- _REQUIREMENT_
The reply should contain all of the data below, word for word.
=-=-=-=-=
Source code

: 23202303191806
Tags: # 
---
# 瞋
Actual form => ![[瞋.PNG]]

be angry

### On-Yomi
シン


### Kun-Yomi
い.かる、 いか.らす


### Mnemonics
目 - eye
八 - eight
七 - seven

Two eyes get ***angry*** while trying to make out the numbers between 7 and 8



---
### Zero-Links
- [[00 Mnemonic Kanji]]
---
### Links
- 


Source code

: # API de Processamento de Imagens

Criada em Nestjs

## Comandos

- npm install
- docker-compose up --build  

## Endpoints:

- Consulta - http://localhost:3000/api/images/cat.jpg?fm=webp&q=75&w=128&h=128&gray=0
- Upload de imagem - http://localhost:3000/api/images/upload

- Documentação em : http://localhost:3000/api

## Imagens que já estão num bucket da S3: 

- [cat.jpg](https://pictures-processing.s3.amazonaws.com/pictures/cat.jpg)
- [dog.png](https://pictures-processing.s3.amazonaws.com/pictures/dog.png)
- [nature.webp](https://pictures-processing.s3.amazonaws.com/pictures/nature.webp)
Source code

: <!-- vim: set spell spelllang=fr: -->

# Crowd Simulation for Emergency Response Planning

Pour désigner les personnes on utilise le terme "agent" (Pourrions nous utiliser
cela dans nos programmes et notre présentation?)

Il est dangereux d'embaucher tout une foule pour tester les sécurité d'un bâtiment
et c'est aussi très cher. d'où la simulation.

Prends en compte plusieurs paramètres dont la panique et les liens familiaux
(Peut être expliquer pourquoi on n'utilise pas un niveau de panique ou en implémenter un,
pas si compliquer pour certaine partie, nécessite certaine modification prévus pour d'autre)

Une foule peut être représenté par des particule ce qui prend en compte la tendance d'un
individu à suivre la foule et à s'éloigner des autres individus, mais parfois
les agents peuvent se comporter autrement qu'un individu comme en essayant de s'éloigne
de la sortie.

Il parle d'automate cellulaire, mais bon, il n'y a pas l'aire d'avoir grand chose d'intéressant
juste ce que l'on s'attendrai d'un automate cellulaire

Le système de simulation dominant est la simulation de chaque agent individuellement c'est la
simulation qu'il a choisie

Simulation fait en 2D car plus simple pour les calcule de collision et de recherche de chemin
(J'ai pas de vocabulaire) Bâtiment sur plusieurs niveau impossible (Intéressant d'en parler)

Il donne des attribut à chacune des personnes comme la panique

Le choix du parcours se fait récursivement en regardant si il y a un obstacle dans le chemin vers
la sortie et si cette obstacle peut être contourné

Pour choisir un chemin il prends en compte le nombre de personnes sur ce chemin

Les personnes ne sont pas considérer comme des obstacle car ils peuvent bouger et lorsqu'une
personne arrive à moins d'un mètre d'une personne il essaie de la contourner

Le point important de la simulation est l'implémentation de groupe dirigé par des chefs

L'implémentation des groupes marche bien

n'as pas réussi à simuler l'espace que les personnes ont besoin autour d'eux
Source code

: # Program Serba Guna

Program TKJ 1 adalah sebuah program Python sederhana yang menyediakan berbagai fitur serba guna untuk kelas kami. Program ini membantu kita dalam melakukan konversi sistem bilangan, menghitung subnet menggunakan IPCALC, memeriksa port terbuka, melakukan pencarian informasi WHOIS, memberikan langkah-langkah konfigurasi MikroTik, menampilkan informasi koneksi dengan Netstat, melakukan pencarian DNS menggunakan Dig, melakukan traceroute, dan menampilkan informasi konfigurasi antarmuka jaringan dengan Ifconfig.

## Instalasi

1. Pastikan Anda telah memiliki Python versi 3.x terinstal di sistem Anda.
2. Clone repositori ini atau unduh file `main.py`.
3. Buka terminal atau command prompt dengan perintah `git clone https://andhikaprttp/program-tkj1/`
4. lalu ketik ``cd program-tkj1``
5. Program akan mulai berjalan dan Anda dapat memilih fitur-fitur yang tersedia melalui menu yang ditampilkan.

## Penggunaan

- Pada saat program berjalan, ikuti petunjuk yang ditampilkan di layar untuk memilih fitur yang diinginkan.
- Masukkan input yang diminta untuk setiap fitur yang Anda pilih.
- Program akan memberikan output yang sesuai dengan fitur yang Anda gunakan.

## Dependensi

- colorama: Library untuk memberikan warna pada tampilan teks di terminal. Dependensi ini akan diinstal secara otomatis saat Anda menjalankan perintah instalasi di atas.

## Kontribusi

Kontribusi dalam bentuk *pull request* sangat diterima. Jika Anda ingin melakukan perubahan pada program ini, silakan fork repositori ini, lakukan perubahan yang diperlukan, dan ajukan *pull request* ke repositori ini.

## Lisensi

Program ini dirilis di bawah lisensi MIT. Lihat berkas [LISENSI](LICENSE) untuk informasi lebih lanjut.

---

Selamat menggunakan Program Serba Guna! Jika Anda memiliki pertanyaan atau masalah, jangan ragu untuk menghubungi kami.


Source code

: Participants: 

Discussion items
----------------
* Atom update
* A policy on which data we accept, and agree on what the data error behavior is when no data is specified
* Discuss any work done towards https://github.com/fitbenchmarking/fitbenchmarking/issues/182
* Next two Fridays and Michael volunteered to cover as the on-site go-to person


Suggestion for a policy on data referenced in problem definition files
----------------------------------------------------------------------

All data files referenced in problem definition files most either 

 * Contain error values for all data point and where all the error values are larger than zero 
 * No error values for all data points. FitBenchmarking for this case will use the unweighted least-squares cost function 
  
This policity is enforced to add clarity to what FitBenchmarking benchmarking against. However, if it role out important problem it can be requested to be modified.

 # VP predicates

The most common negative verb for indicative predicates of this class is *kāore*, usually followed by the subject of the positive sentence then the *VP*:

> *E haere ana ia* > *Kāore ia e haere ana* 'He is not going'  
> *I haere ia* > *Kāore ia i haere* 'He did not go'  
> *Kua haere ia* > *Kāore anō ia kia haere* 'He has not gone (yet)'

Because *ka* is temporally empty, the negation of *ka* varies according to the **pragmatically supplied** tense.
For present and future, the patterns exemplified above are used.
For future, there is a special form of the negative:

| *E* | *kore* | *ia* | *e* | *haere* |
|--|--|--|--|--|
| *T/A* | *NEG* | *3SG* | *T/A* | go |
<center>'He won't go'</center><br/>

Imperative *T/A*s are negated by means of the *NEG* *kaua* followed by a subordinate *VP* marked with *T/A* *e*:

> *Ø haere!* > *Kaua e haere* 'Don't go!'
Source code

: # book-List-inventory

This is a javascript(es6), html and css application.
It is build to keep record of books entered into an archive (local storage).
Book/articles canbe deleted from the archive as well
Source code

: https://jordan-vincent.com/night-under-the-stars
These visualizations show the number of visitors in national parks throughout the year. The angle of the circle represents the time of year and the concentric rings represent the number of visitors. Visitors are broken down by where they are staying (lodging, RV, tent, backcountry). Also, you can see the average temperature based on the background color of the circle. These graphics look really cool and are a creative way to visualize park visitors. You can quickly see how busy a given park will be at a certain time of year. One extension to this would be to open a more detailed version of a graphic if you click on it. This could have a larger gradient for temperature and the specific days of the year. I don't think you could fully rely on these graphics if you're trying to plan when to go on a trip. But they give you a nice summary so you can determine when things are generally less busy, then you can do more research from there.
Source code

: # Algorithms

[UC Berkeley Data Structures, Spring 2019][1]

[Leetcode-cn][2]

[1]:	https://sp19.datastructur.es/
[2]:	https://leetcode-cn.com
=-=-=-=-=
- _ANSWER FOR THIS EXERCISE_
Source code

: 23202303191806
Tags: # 
---
# 瞋
Actual form => ![[瞋.PNG]]

be angry

### On-Yomi
シン


### Kun-Yomi
い.かる、 いか.らす


### Mnemonics
目 - eye
八 - eight
七 - seven

Two eyes get ***angry*** while trying to make out the numbers between 7 and 8



---
### Zero-Links
- [[00 Mnemonic Kanji]]
---
### Links
- 


Source code

: # API de Processamento de Imagens

Criada em Nestjs

## Comandos

- npm install
- docker-compose up --build  

## Endpoints:

- Consulta - http://localhost:3000/api/images/cat.jpg?fm=webp&q=75&w=128&h=128&gray=0
- Upload de imagem - http://localhost:3000/api/images/upload

- Documentação em : http://localhost:3000/api

## Imagens que já estão num bucket da S3: 

- [cat.jpg](https://pictures-processing.s3.amazonaws.com/pictures/cat.jpg)
- [dog.png](https://pictures-processing.s3.amazonaws.com/pictures/dog.png)
- [nature.webp](https://pictures-processing.s3.amazonaws.com/pictures/nature.webp)
Source code

: <!-- vim: set spell spelllang=fr: -->

# Crowd Simulation for Emergency Response Planning

Pour désigner les personnes on utilise le terme "agent" (Pourrions nous utiliser
cela dans nos programmes et notre présentation?)

Il est dangereux d'embaucher tout une foule pour tester les sécurité d'un bâtiment
et c'est aussi très cher. d'où la simulation.

Prends en compte plusieurs paramètres dont la panique et les liens familiaux
(Peut être expliquer pourquoi on n'utilise pas un niveau de panique ou en implémenter un,
pas si compliquer pour certaine partie, nécessite certaine modification prévus pour d'autre)

Une foule peut être représenté par des particule ce qui prend en compte la tendance d'un
individu à suivre la foule et à s'éloigner des autres individus, mais parfois
les agents peuvent se comporter autrement qu'un individu comme en essayant de s'éloigne
de la sortie.

Il parle d'automate cellulaire, mais bon, il n'y a pas l'aire d'avoir grand chose d'intéressant
juste ce que l'on s'attendrai d'un automate cellulaire

Le système de simulation dominant est la simulation de chaque agent individuellement c'est la
simulation qu'il a choisie

Simulation fait en 2D car plus simple pour les calcule de collision et de recherche de chemin
(J'ai pas de vocabulaire) Bâtiment sur plusieurs niveau impossible (Intéressant d'en parler)

Il donne des attribut à chacune des personnes comme la panique

Le choix du parcours se fait récursivement en regardant si il y a un obstacle dans le chemin vers
la sortie et si cette obstacle peut être contourné

Pour choisir un chemin il prends en compte le nombre de personnes sur ce chemin

Les personnes ne sont pas considérer comme des obstacle car ils peuvent bouger et lorsqu'une
personne arrive à moins d'un mètre d'une personne il essaie de la contourner

Le point important de la simulation est l'implémentation de groupe dirigé par des chefs

L'implémentation des groupes marche bien

n'as pas réussi à simuler l'espace que les personnes ont besoin autour d'eux
Source code

: # Program Serba Guna

Program TKJ 1 adalah sebuah program Python sederhana yang menyediakan berbagai fitur serba guna untuk kelas kami. Program ini membantu kita dalam melakukan konversi sistem bilangan, menghitung subnet menggunakan IPCALC, memeriksa port terbuka, melakukan pencarian informasi WHOIS, memberikan langkah-langkah konfigurasi MikroTik, menampilkan informasi koneksi dengan Netstat, melakukan pencarian DNS menggunakan Dig, melakukan traceroute, dan menampilkan informasi konfigurasi antarmuka jaringan dengan Ifconfig.

## Instalasi

1. Pastikan Anda telah memiliki Python versi 3.x terinstal di sistem Anda.
2. Clone repositori ini atau unduh file `main.py`.
3. Buka terminal atau command prompt dengan perintah `git clone https://andhikaprttp/program-tkj1/`
4. lalu ketik ``cd program-tkj1``
5. Program akan mulai berjalan dan Anda dapat memilih fitur-fitur yang tersedia melalui menu yang ditampilkan.

## Penggunaan

- Pada saat program berjalan, ikuti petunjuk yang ditampilkan di layar untuk memilih fitur yang diinginkan.
- Masukkan input yang diminta untuk setiap fitur yang Anda pilih.
- Program akan memberikan output yang sesuai dengan fitur yang Anda gunakan.

## Dependensi

- colorama: Library untuk memberikan warna pada tampilan teks di terminal. Dependensi ini akan diinstal secara otomatis saat Anda menjalankan perintah instalasi di atas.

## Kontribusi

Kontribusi dalam bentuk *pull request* sangat diterima. Jika Anda ingin melakukan perubahan pada program ini, silakan fork repositori ini, lakukan perubahan yang diperlukan, dan ajukan *pull request* ke repositori ini.

## Lisensi

Program ini dirilis di bawah lisensi MIT. Lihat berkas [LISENSI](LICENSE) untuk informasi lebih lanjut.

---

Selamat menggunakan Program Serba Guna! Jika Anda memiliki pertanyaan atau masalah, jangan ragu untuk menghubungi kami.


Source code

: Participants: 

Discussion items
----------------
* Atom update
* A policy on which data we accept, and agree on what the data error behavior is when no data is specified
* Discuss any work done towards https://github.com/fitbenchmarking/fitbenchmarking/issues/182
* Next two Fridays and Michael volunteered to cover as the on-site go-to person


Suggestion for a policy on data referenced in problem definition files
----------------------------------------------------------------------

All data files referenced in problem definition files most either 

 * Contain error values for all data point and where all the error values are larger than zero 
 * No error values for all data points. FitBenchmarking for this case will use the unweighted least-squares cost function 
  
This policity is enforced to add clarity to what FitBenchmarking benchmarking against. However, if it role out important problem it can be requested to be modified.

 # VP predicates

The most common negative verb for indicative predicates of this class is *kāore*, usually followed by the subject of the positive sentence then the *VP*:

> *E haere ana ia* > *Kāore ia e haere ana* 'He is not going'  
> *I haere ia* > *Kāore ia i haere* 'He did not go'  
> *Kua haere ia* > *Kāore anō ia kia haere* 'He has not gone (yet)'

Because *ka* is temporally empty, the negation of *ka* varies according to the **pragmatically supplied** tense.
For present and future, the patterns exemplified above are used.
For future, there is a special form of the negative:

| *E* | *kore* | *ia* | *e* | *haere* |
|--|--|--|--|--|
| *T/A* | *NEG* | *3SG* | *T/A* | go |
<center>'He won't go'</center><br/>

Imperative *T/A*s are negated by means of the *NEG* *kaua* followed by a subordinate *VP* marked with *T/A* *e*:

> *Ø haere!* > *Kaua e haere* 'Don't go!'
Source code

: # book-List-inventory

This is a javascript(es6), html and css application.
It is build to keep record of books entered into an archive (local storage).
Book/articles canbe deleted from the archive as well
Source code

: https://jordan-vincent.com/night-under-the-stars
These visualizations show the number of visitors in national parks throughout the year. The angle of the circle represents the time of year and the concentric rings represent the number of visitors. Visitors are broken down by where they are staying (lodging, RV, tent, backcountry). Also, you can see the average temperature based on the background color of the circle. These graphics look really cool and are a creative way to visualize park visitors. You can quickly see how busy a given park will be at a certain time of year. One extension to this would be to open a more detailed version of a graphic if you click on it. This could have a larger gradient for temperature and the specific days of the year. I don't think you could fully rely on these graphics if you're trying to plan when to go on a trip. But they give you a nice summary so you can determine when things are generally less busy, then you can do more research from there.
Source code

: # Algorithms

[UC Berkeley Data Structures, Spring 2019][1]

[Leetcode-cn][2]

[1]:	https://sp19.datastructur.es/
[2]:	https://leetcode-cn.com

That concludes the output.